También, y tanto como los más bravos, pelearon, y volverán a pelear, los
hombres anamitas, los que viven de pescado y arroz y se visten de seda, allá
lejos, en Asia, por la orilla del mar, debajo de China. No nos parecen de cuerpo
hermoso, ni nosotros les parecemos hermosos a ellos: ellos dicen que es un
pecado cortarse el pelo, porque la naturaleza nos dio pelo largo, y es un
presumido el que se crea más sabio que la naturaleza, así que llevan el pelo
en moño, lo mismo que las mujeres: ellos dicen que el sombrero es para que dé
sombra, a no ser que se le lleve como señal de mando en la casa del gobernador,
que entonces puede ser casquete sin alas: de modo que el sombrero anamita es
como un cucurucho, con el pico arriba, y boca muy ancha: ellos dicen que en su
tierra caliente se ha de vestir suelto y ligero, de modo que llegue al cuerpo el
aire, y no tener al cuerpo preso entre lanas y casimires, que se beben los rayos
del sol, y sofocan y arden: ellos dicen que el hombre no necesita ser de
espaldas fuertes, porque los cambodios son más altos y robustos que los
anamitas, pero en la guerra los anamitas han vencido siempre a sus vecinos los
cambodios; y que la mirada no debe ser azul, porque el azul engaña y abandona,
como la nube del cielo y el agua del mar; y que el color no debe se
blanco, porque la tierra, que da todas las hermosuras, no es blanca,
sino de los colores de bronce de los anamitas; y que los hombres no
deben llevar barba, que es cosa de fieras: aunque los franceses, que son
ahora los amos de Anam, responden que esto de la barba no es más que
envidia, porque bien que se deja el anamita el poco bigote que tiene:
¿Y en sus teatros, quién hace de rey, sino el que tiene la barba más
larga? ¿y el mandarín, no sale a las tablas con bigotes de tigre? ¿y
los generales, no llevan barba colorada?
« ¿Y para qué necesitamos tener los ojos más
grandes», dicen los anamitas, « ni
más juntos a la nariz?: con estos ojos de almendra que tenemos, hemos fabricado
el Gran Buda de Hanoi, el dios de bronce, con cara que parece viva, y alto como
una torre; hemos levantado la pagoda de Angkor, en un bosque de palmas, con
corredores de a dos legua, y lagos en los patios, y una casa en la pagoda para
cada dios, y mil quinientas columnas, y calles de estatuas; hemos hecho, en el
camino de Saigón a Cholen, la pagoda donde duermen, bajo una corona de torres
caladas, los poetas que cantaron el patriotismo y el amor, los santos que
vivieron entre los hombres con bondad y pureza, los héroes que pelearon por
libertarnos de los cambodios, de los siameses y de los chinos: y nada se parece
tanto a la luz como los colores de nuestras túnicas de seda.

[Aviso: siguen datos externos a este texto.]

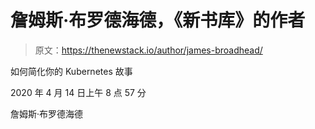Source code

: # 詹姆斯·布罗德海德，《新书库》的作者

> 原文：<https://thenewstack.io/author/james-broadhead/>

如何简化你的 Kubernetes 故事

2020 年 4 月 14 日上午 8 点 57 分

詹姆斯·布罗德海德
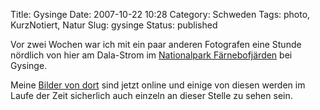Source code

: Title: Gysinge
Date: 2007-10-22 10:28
Category: Schweden
Tags: photo, KurzNotiert, Natur
Slug: gysinge
Status: published

Vor zwei Wochen war ich mit ein paar anderen Fotografen eine Stunde
nördlich von hier am Dala-Strom im [Nationalpark
Färnebofjärden](http://de.wikipedia.org/wiki/Nationalpark_F%C3%A4rnebofj%C3%A4rden)
bei Gysinge.

Meine [Bilder von
dort](http://thomasmarquart.net/gallery/Gysinge/index.html) sind jetzt
online und einige von diesen werden im Laufe der Zeit sicherlich auch
einzeln an dieser Stelle zu sehen sein.


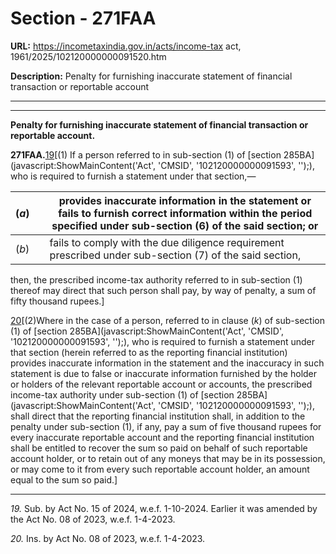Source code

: # Section - 271FAA

**URL:** https://incometaxindia.gov.in/acts/income-tax act, 1961/2025/102120000000091520.htm

**Description:** Penalty for furnishing inaccurate statement of financial transaction or reportable account

---

****

**Penalty for furnishing inaccurate statement of financial transaction or reportable account.**

**271FAA.**[19](javascript:ShowFootnote\('fn19'\);)[(1) If a person referred to in sub-section (1) of [section 285BA](javascript:ShowMainContent\('Act', 'CMSID', '102120000000091593', ''\);), who is required to furnish a statement under that section,—

(_a_)|  |  provides inaccurate information in the statement or fails to furnish correct information within the period specified under sub-section (6) of the said section; or  
---|---|---  
(_b_)|  |  fails to comply with the due diligence requirement prescribed under sub-section (7) of the said section,  
  
then, the prescribed income-tax authority referred to in sub-section (1) thereof may direct that such person shall pay, by way of penalty, a sum of fifty thousand rupees.]

[20](javascript:ShowFootnote\('fn20'\);)[(2)Where in the case of a person, referred to in clause (_k_) of sub-section (1) of [section 285BA](javascript:ShowMainContent\('Act', 'CMSID', '102120000000091593', ''\);), who is required to furnish a statement under that section (herein referred to as the reporting financial institution) provides inaccurate information in the statement and the inaccuracy in such statement is due to false or inaccurate information furnished by the holder or holders of the relevant reportable account or accounts, the prescribed income-tax authority under sub-section (1) of [section 285BA](javascript:ShowMainContent\('Act', 'CMSID', '102120000000091593', ''\);), shall direct that the reporting financial institution shall, in addition to the penalty under sub-section (1), if any, pay a sum of five thousand rupees for every inaccurate reportable account and the reporting financial institution shall be entitled to recover the sum so paid on behalf of such reportable account holder, or to retain out of any moneys that may be in its possession, or may come to it from every such reportable account holder, an amount equal to the sum so paid.]

* * *

_19._ Sub. by Act No. 15 of 2024, w.e.f. 1-10-2024. Earlier it was amended by the Act No. 08 of 2023, w.e.f. 1-4-2023.

_20._ Ins. by Act No. 08 of 2023, w.e.f. 1-4-2023.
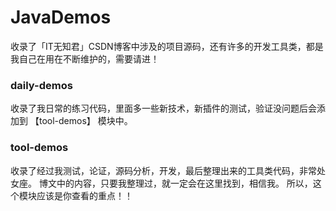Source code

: # JavaDemos
收录了「IT无知君」CSDN博客中涉及的项目源码，还有许多的开发工具类，都是我自己在用在不断维护的，需要请进！

### daily-demos
收录了我日常的练习代码，里面多一些新技术，新插件的测试，验证没问题后会添加到 【tool-demos】 模块中。

### tool-demos
收录了经过我测试，论证，源码分析，开发，最后整理出来的工具类代码，非常处女座。
博文中的内容，只要我整理过，就一定会在这里找到，相信我。
所以，这个模块应该是你查看的重点！！
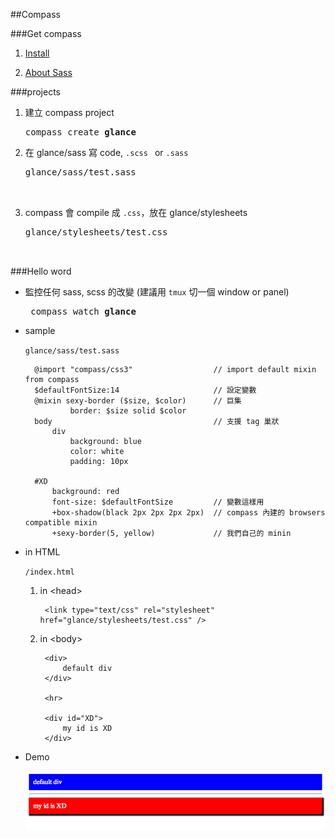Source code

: ##Compass
<br>

###Get compass

1. [Install](http://compass-style.org/install/)

2. [About Sass](http://sass-lang.com/)



###projects

1. 建立 compass project
	
	<pre>compass create <b>glance</b> </pre>
	
	
2. 在 glance/sass 寫 code, <code>.scss </code> or <code>.sass </code>

	<pre>glance/sass/test.sass


3. compass 會 compile 成 <code>.css</code>，放在 glance/stylesheets

	<pre>glance/stylesheets/test.css
	

###Hello word

* 監控任何 sass, scss 的改變 (建議用 <code>tmux</code> 切一個 window or panel)

	<pre> compass watch <b>glance</b> </pre>

* sample 

	<code>glance/sass/test.sass</code>

		@import "compass/css3" 					// import default mixin from compass
		$defaultFontSize:14 					// 設定變數
		@mixin sexy-border ($size, $color)		// 巨集
				border: $size solid $color
		body									// 支援 tag 巢狀
			div
				background: blue
				color: white
				padding: 10px
		
		#XD
			background: red
			font-size: $defaultFontSize			// 變數這樣用
			+box-shadow(black 2px 2px 2px 2px)  // compass 內建的 browsers compatible mixin
			+sexy-border(5, yellow)				// 我們自己的 minin

* in HTML

	<code>/index.html</code>
	
	1. in \<head\>

			<link type="text/css" rel="stylesheet" href="glance/stylesheets/test.css" />
	
	2. in \<body\>
	
			<div>
				default div
			</div>
		
			<hr>
		
			<div id="XD">
				my id is XD
			</div>

* Demo

	![image](img/demo.png)
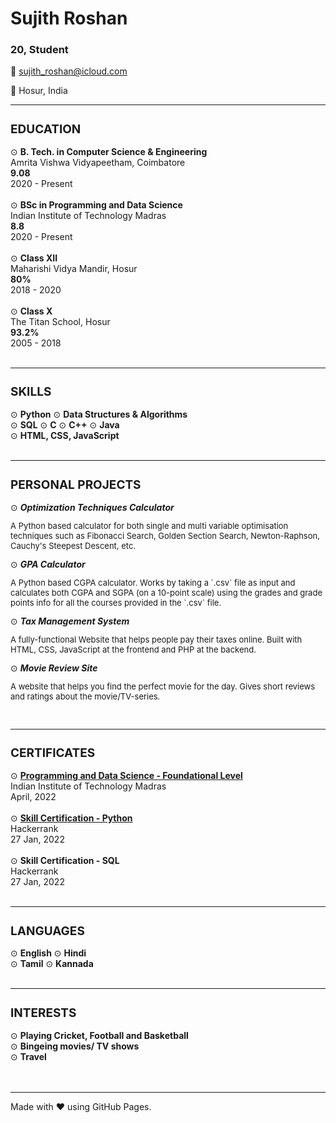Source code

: # Sujith Roshan
### 20, Student

📧 sujith_roshan@icloud.com

📍 Hosur, India 
<hr>

<div> <!--Education-->
    <h2 style="font-size: 19px">EDUCATION</h2>
    ⊙ <strong>B. Tech. in Computer Science & Engineering</strong> <br>
    Amrita Vishwa Vidyapeetham, Coimbatore <br>
    <b>9.08</b> <br>
    2020 - Present
    <br><br>
    ⊙ <strong>BSc in Programming and Data Science</strong> <br>
    Indian Institute of Technology Madras <br>
    <b>8.8</b> <br>
    2020 - Present
    <br><br>
    ⊙ <strong>Class XII</strong> <br> 
    Maharishi Vidya Mandir, Hosur <br>
    <b>80%</b> <br>
    2018 - 2020
    <br><br>
    ⊙ <strong>Class X</strong> <br>
    The Titan School, Hosur <br>
    <b>93.2%</b> <br>
    2005 - 2018
    <br><br>
</div><hr>

<div> <!--Skills-->
    <h2 style="font-size: 19px">SKILLS</h2>
    ⊙ <strong>Python</strong> ⊙ <strong>Data Structures & Algorithms</strong> <br>
    ⊙ <strong>SQL</strong> ⊙ <strong>C</strong> ⊙ <strong>C++</strong> ⊙ <strong>Java</strong> <br>
    ⊙ <strong>HTML, CSS, JavaScript</strong> 
    <br><br>
</div><hr>

<div> <!--Personal Projects-->
    <h2 style="font-size: 19px">PERSONAL PROJECTS</h2>
    ⊙ <strong><em>Optimization Techniques Calculator</em></strong> <br>
    <p style="font-size: 13px">A Python based calculator for both single and multi variable optimisation techniques such as Fibonacci Search, Golden Section Search, Newton-Raphson, Cauchy's Steepest Descent, etc.</p>
    ⊙ <strong><em>GPA Calculator</em></strong> <br>
    <p style="font-size: 13px">A Python based CGPA calculator. Works by taking a `.csv` file as input and calculates both CGPA and SGPA (on a 10-point scale) using the grades and grade points info for all the courses provided in the `.csv` file.</p>
    ⊙ <strong><em>Tax Management System</em></strong> <br>
    <p style="font-size: 13px">A fully-functional Website that helps people pay their taxes online. Built with HTML, CSS, JavaScript at the frontend and PHP at the backend.</p>
    ⊙ <strong><em>Movie Review Site</em></strong> <br>
    <p style="font-size: 13px">A website that helps you find the perfect movie for the day. Gives short reviews and ratings about the movie/TV-series.</p>
    <br>
</div><hr>

<div> <!--Certificates-->
    <h2 style="font-size: 19px">CERTIFICATES</h2>
   ⊙ <strong><a href="https://drive.google.com/file/d/1-6ebuPItDKnzw9k3zPPMlLx6nY-DXFue/view?usp=sharing">Programming and Data Science - Foundational Level</a></strong> <br>
   Indian Institute of Technology Madras <br>
   April, 2022
   <br><br>
   ⊙ <strong><a href="https://www.hackerrank.com/certificates/94e3b1f849f2">Skill Certification - Python</a></strong> <br>
   Hackerrank <br>
   27 Jan, 2022 
   <br><br>
   ⊙ <strong>Skill Certification - SQL</strong> <br>
   Hackerrank <br>
   27 Jan, 2022
   <br><br>
</div><hr>

<div> <!--Languages-->
    <h2 style="font-size: 19px">LANGUAGES</h2>
   ⊙ <strong>English</strong> ⊙ <strong>Hindi</strong> <br>
   ⊙ <strong>Tamil</strong> ⊙ <strong>Kannada</strong> 
    <br><br>
</div><hr>

<div> <!--Interests-->
    <h2 style="font-size: 19px">INTERESTS</h2>
   ⊙ <strong>Playing Cricket, Football and Basketball</strong> <br>
   ⊙ <strong>Bingeing movies/ TV shows</strong> <br>
   ⊙ <strong>Travel</strong> <br>
    <br><br>
</div><hr>

Made with ❤️ using GitHub Pages.
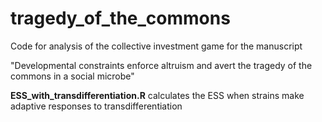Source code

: # tragedy_of_the_commons

Code for analysis of the collective investment game for the manuscript

"Developmental constraints enforce altruism and avert the tragedy of the commons in a social microbe"

**ESS_with_transdifferentiation.R** calculates the ESS when strains make adaptive responses to transdifferentiation
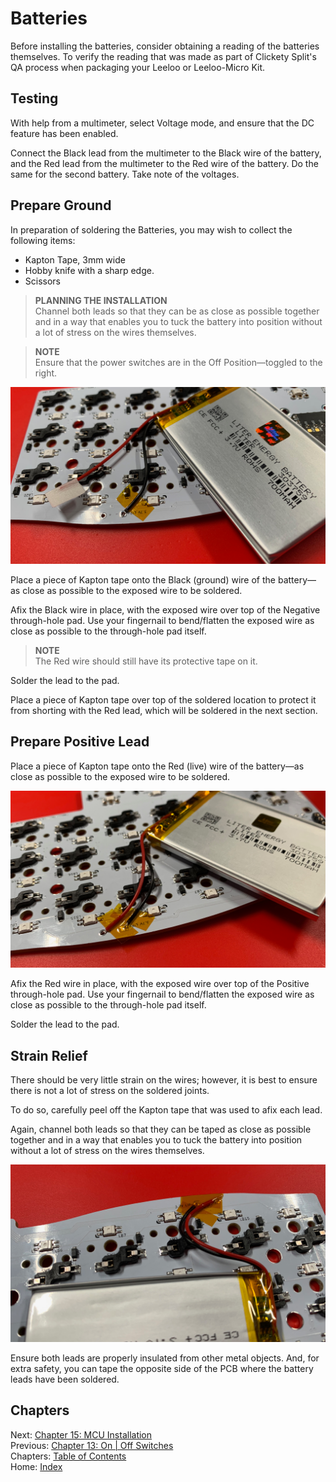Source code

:# Batteries
Before installing the batteries, consider obtaining a reading of the batteries themselves.  To verify the reading that was made as part of Clickety Split's QA process when packaging your Leeloo or Leeloo-Micro Kit.

## Testing
With help from a multimeter, select Voltage mode, and ensure that the DC feature has been enabled.

Connect the Black lead from the multimeter to the Black wire of the battery, and the Red lead from the multimeter to the Red wire of the battery.  Do the same for the second battery. Take note of the voltages.

## Prepare Ground
In preparation of soldering the Batteries, you may wish to collect the following items:

* Kapton Tape, 3mm wide
* Hobby knife with a sharp edge.
* Scissors

> **PLANNING THE INSTALLATION** \
> Channel both leads so that they can be as close as possible together and in a way that enables you to tuck the battery into position without a lot of stress on the wires themselves.

> **NOTE** \
> Ensure that the power switches are in the Off Position—toggled to the right.

![Batteries: Prepare Ground Lead](images/14-batteries-prepare-ground.png)

Place a piece of Kapton tape onto the Black (ground) wire of the battery—as close as possible to the exposed wire to be soldered.

Afix the Black wire in place, with the exposed wire over top of the Negative through-hole pad.  Use your fingernail to bend/flatten the exposed wire as close as possible to the through-hole pad itself.

> **NOTE** \
> The Red wire should still have its protective tape on it.

Solder the lead to the pad.

Place a piece of Kapton tape over top of the soldered location to protect it from shorting with the Red lead, which will be soldered in the next section.

## Prepare Positive Lead
Place a piece of Kapton tape onto the Red (live) wire of the battery—as close as possible to the exposed wire to be soldered.

![Batteries: Prepare Positive Lead](images/14-batteries-prepare-positive.png)

Afix the Red wire in place, with the exposed wire over top of the Positive through-hole pad.  Use your fingernail to bend/flatten the exposed wire as close as possible to the through-hole pad itself.

Solder the lead to the pad.

## Strain Relief
There should be very little strain on the wires; however, it is best to ensure there is not a lot of stress on the soldered joints.

To do so, carefully peel off the Kapton tape that was used to afix each lead.

Again, channel both leads so that they can be taped as close as possible together and in a way that enables you to tuck the battery into position without a lot of stress on the wires themselves.

![Batteries: Complete](images/14-batteries-complete.png)

Ensure both leads are properly insulated from other metal objects.  And, for extra safety, you can tape the opposite side of the PCB where the battery leads have been soldered.

## Chapters
Next: [Chapter 15: MCU Installation](15-MCU-Installation.md) \
Previous: [Chapter 13: On | Off Switches](13-On-Off-Switches.md) \
Chapters: [Table of Contents](README.md) \
Home: [Index](/README.md)
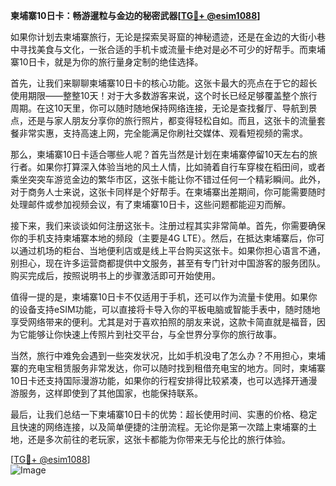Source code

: **柬埔寨10日卡：畅游暹粒与金边的秘密武器[[TG💪+ @esim1088](https://t.me/s/esim1088)]**

如果你计划去柬埔寨旅行，无论是探索吴哥窟的神秘遗迹，还是在金边的大街小巷中寻找美食与文化，一张合适的手机卡或流量卡绝对是必不可少的好帮手。而柬埔寨10日卡，就是为你的旅行量身定制的绝佳选择。

首先，让我们来聊聊柬埔寨10日卡的核心功能。这张卡最大的亮点在于它的超长使用期限——整整10天！对于大多数游客来说，这个时长已经足够覆盖整个旅行周期。在这10天里，你可以随时随地保持网络连接，无论是查找餐厅、导航到景点，还是与家人朋友分享你的旅行照片，都变得轻松自如。而且，这张卡的流量套餐非常实惠，支持高速上网，完全能满足你刷社交媒体、观看短视频的需求。

那么，柬埔寨10日卡适合哪些人呢？首先当然是计划在柬埔寨停留10天左右的旅行者。如果你打算深入体验当地的风土人情，比如骑着自行车穿梭在稻田间，或者乘坐突突车游览金边的繁华市区，这张卡能让你不错过任何一个精彩瞬间。此外，对于商务人士来说，这张卡同样是个好帮手。在柬埔寨出差期间，你可能需要随时处理邮件或参加视频会议，有了柬埔寨10日卡，这些问题都能迎刃而解。

接下来，我们来谈谈如何注册这张卡。注册过程其实非常简单。首先，你需要确保你的手机支持柬埔寨本地的频段（主要是4G LTE）。然后，在抵达柬埔寨后，你可以通过机场的柜台、当地便利店或是线上平台购买这张卡。如果你担心语言不通，别担心，现在许多运营商都提供中文服务，甚至有专门针对中国游客的服务团队。购买完成后，按照说明书上的步骤激活即可开始使用。

值得一提的是，柬埔寨10日卡不仅适用于手机，还可以作为流量卡使用。如果你的设备支持eSIM功能，可以直接将卡导入你的平板电脑或智能手表中，随时随地享受网络带来的便利。尤其是对于喜欢拍照的朋友来说，这款卡简直就是福音，因为它能够让你快速上传照片到社交平台，与全世界分享你的旅行故事。

当然，旅行中难免会遇到一些突发状况，比如手机没电了怎么办？不用担心，柬埔寨的充电宝租赁服务非常发达，你可以随时找到租借充电宝的地方。同时，柬埔寨10日卡还支持国际漫游功能，如果你的行程安排得比较紧凑，也可以选择开通漫游服务，这样即使到了其他国家，也能保持联系。

最后，让我们总结一下柬埔寨10日卡的优势：超长使用时间、实惠的价格、稳定且快速的网络连接，以及简单便捷的注册流程。无论你是第一次踏上柬埔寨的土地，还是多次前往的老玩家，这张卡都能为你带来无与伦比的旅行体验。

[[TG💪+ @esim1088](https://t.me/s/esim1088)]  
![Image](https://i.postimg.cc/4NQfJmqS/Snipaste-2025-05-13-00-14-12.png)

Usamos moño, y
sombrero de pico, y calzones anchos, y blusón de color, y somos amarillos,
chatos, canijos y feos: pero trabajamos a la vez el bronce y la seda; y cuando
los franceses nos han venido a quitar nuestro Hanoi, nuestro Hue, nuestras
ciudades de palacios de madera, nuestros puertos llenos de casas de bambú y de
barcos de junco, nuestros almacenes de pescado y arroz, todavía, con estos ojos
de almendra, ¡hemos sabido morir, miles sobre miles, pera cerrarles el camino!
Ahora son nuestros amos; pero mañana quién sabe!».